● **EXERCISE BRIEF**:
Return the records, each one exactly as written.

● **DATA SHOWN**:
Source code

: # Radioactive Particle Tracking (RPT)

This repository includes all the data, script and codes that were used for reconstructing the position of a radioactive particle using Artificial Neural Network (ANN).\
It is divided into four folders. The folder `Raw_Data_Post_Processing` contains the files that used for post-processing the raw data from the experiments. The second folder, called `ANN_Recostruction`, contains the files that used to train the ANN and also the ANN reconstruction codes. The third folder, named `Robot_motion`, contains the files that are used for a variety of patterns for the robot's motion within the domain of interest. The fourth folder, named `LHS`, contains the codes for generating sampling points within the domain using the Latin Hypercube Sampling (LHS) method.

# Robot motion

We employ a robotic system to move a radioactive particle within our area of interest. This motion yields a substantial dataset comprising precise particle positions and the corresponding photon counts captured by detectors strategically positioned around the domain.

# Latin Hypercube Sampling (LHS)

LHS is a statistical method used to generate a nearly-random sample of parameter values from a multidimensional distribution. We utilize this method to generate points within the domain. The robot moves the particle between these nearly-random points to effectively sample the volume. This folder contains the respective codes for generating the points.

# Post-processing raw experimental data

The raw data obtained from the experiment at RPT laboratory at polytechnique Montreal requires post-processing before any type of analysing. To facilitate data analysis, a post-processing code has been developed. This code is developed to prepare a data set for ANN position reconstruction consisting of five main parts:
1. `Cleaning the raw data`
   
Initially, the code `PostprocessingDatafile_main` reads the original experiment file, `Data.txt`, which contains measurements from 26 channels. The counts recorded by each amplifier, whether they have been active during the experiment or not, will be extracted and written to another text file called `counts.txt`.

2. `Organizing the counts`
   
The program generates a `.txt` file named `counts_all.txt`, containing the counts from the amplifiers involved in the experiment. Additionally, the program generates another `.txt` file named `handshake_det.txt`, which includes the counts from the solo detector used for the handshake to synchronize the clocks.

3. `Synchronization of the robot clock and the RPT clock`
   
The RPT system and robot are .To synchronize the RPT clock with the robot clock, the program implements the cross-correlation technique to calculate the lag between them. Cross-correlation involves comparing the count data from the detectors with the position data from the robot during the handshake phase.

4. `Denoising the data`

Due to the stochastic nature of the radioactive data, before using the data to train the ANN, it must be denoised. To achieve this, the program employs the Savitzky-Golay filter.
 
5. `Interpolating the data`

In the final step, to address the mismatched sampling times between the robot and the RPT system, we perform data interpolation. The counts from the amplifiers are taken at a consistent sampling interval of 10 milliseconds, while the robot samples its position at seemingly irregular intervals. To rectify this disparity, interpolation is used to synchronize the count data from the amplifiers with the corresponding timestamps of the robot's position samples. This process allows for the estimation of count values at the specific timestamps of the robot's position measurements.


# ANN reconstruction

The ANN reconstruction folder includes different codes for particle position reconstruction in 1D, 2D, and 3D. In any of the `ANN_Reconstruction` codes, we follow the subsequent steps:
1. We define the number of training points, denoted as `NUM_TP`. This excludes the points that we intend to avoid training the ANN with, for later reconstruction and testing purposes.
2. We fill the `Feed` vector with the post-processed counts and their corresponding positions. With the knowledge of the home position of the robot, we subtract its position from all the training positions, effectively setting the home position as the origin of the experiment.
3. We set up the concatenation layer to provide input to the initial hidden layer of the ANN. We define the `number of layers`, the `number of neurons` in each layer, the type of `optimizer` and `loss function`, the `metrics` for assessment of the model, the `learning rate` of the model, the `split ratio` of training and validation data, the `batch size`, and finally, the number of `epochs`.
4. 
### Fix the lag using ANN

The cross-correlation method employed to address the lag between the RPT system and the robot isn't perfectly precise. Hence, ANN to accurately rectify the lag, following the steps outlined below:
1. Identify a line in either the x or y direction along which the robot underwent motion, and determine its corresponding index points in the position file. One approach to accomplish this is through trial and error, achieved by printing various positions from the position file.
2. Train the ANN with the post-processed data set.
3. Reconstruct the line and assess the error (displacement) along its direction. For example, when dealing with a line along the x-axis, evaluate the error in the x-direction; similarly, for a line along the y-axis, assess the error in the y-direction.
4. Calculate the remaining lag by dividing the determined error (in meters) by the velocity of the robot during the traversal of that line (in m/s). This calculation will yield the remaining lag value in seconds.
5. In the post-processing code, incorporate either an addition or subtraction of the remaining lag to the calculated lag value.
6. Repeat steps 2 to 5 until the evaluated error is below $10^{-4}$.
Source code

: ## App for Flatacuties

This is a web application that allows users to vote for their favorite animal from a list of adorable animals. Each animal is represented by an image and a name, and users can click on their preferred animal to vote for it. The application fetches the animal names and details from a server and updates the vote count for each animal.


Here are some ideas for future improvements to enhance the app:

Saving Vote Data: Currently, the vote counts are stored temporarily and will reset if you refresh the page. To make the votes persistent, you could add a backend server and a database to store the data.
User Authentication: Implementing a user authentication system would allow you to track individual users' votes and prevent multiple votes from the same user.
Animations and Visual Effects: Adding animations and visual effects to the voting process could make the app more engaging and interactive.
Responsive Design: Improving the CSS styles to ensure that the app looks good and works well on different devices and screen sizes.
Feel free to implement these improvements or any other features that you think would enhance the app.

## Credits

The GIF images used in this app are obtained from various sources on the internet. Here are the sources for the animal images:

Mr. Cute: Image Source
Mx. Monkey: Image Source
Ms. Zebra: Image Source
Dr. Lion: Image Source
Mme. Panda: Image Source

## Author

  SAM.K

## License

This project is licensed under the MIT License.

● **WRITTEN ANSWER**:
Source code

: # Radioactive Particle Tracking (RPT)

This repository includes all the data, script and codes that were used for reconstructing the position of a radioactive particle using Artificial Neural Network (ANN).\
It is divided into four folders. The folder `Raw_Data_Post_Processing` contains the files that used for post-processing the raw data from the experiments. The second folder, called `ANN_Recostruction`, contains the files that used to train the ANN and also the ANN reconstruction codes. The third folder, named `Robot_motion`, contains the files that are used for a variety of patterns for the robot's motion within the domain of interest. The fourth folder, named `LHS`, contains the codes for generating sampling points within the domain using the Latin Hypercube Sampling (LHS) method.

# Robot motion

We employ a robotic system to move a radioactive particle within our area of interest. This motion yields a substantial dataset comprising precise particle positions and the corresponding photon counts captured by detectors strategically positioned around the domain.

# Latin Hypercube Sampling (LHS)

LHS is a statistical method used to generate a nearly-random sample of parameter values from a multidimensional distribution. We utilize this method to generate points within the domain. The robot moves the particle between these nearly-random points to effectively sample the volume. This folder contains the respective codes for generating the points.

# Post-processing raw experimental data

The raw data obtained from the experiment at RPT laboratory at polytechnique Montreal requires post-processing before any type of analysing. To facilitate data analysis, a post-processing code has been developed. This code is developed to prepare a data set for ANN position reconstruction consisting of five main parts:
1. `Cleaning the raw data`
   
Initially, the code `PostprocessingDatafile_main` reads the original experiment file, `Data.txt`, which contains measurements from 26 channels. The counts recorded by each amplifier, whether they have been active during the experiment or not, will be extracted and written to another text file called `counts.txt`.

2. `Organizing the counts`
   
The program generates a `.txt` file named `counts_all.txt`, containing the counts from the amplifiers involved in the experiment. Additionally, the program generates another `.txt` file named `handshake_det.txt`, which includes the counts from the solo detector used for the handshake to synchronize the clocks.

3. `Synchronization of the robot clock and the RPT clock`
   
The RPT system and robot are .To synchronize the RPT clock with the robot clock, the program implements the cross-correlation technique to calculate the lag between them. Cross-correlation involves comparing the count data from the detectors with the position data from the robot during the handshake phase.

4. `Denoising the data`

Due to the stochastic nature of the radioactive data, before using the data to train the ANN, it must be denoised. To achieve this, the program employs the Savitzky-Golay filter.
 
5. `Interpolating the data`

In the final step, to address the mismatched sampling times between the robot and the RPT system, we perform data interpolation. The counts from the amplifiers are taken at a consistent sampling interval of 10 milliseconds, while the robot samples its position at seemingly irregular intervals. To rectify this disparity, interpolation is used to synchronize the count data from the amplifiers with the corresponding timestamps of the robot's position samples. This process allows for the estimation of count values at the specific timestamps of the robot's position measurements.


# ANN reconstruction

The ANN reconstruction folder includes different codes for particle position reconstruction in 1D, 2D, and 3D. In any of the `ANN_Reconstruction` codes, we follow the subsequent steps:
1. We define the number of training points, denoted as `NUM_TP`. This excludes the points that we intend to avoid training the ANN with, for later reconstruction and testing purposes.
2. We fill the `Feed` vector with the post-processed counts and their corresponding positions. With the knowledge of the home position of the robot, we subtract its position from all the training positions, effectively setting the home position as the origin of the experiment.
3. We set up the concatenation layer to provide input to the initial hidden layer of the ANN. We define the `number of layers`, the `number of neurons` in each layer, the type of `optimizer` and `loss function`, the `metrics` for assessment of the model, the `learning rate` of the model, the `split ratio` of training and validation data, the `batch size`, and finally, the number of `epochs`.
4. 
### Fix the lag using ANN

The cross-correlation method employed to address the lag between the RPT system and the robot isn't perfectly precise. Hence, ANN to accurately rectify the lag, following the steps outlined below:
1. Identify a line in either the x or y direction along which the robot underwent motion, and determine its corresponding index points in the position file. One approach to accomplish this is through trial and error, achieved by printing various positions from the position file.
2. Train the ANN with the post-processed data set.
3. Reconstruct the line and assess the error (displacement) along its direction. For example, when dealing with a line along the x-axis, evaluate the error in the x-direction; similarly, for a line along the y-axis, assess the error in the y-direction.
4. Calculate the remaining lag by dividing the determined error (in meters) by the velocity of the robot during the traversal of that line (in m/s). This calculation will yield the remaining lag value in seconds.
5. In the post-processing code, incorporate either an addition or subtraction of the remaining lag to the calculated lag value.
6. Repeat steps 2 to 5 until the evaluated error is below $10^{-4}$.
Source code

: ## App for Flatacuties

This is a web application that allows users to vote for their favorite animal from a list of adorable animals. Each animal is represented by an image and a name, and users can click on their preferred animal to vote for it. The application fetches the animal names and details from a server and updates the vote count for each animal.


Here are some ideas for future improvements to enhance the app:

Saving Vote Data: Currently, the vote counts are stored temporarily and will reset if you refresh the page. To make the votes persistent, you could add a backend server and a database to store the data.
User Authentication: Implementing a user authentication system would allow you to track individual users' votes and prevent multiple votes from the same user.
Animations and Visual Effects: Adding animations and visual effects to the voting process could make the app more engaging and interactive.
Responsive Design: Improving the CSS styles to ensure that the app looks good and works well on different devices and screen sizes.
Feel free to implement these improvements or any other features that you think would enhance the app.

## Credits

The GIF images used in this app are obtained from various sources on the internet. Here are the sources for the animal images:

Mr. Cute: Image Source
Mx. Monkey: Image Source
Ms. Zebra: Image Source
Dr. Lion: Image Source
Mme. Panda: Image Source

## Author

  SAM.K

## License

This project is licensed under the MIT License.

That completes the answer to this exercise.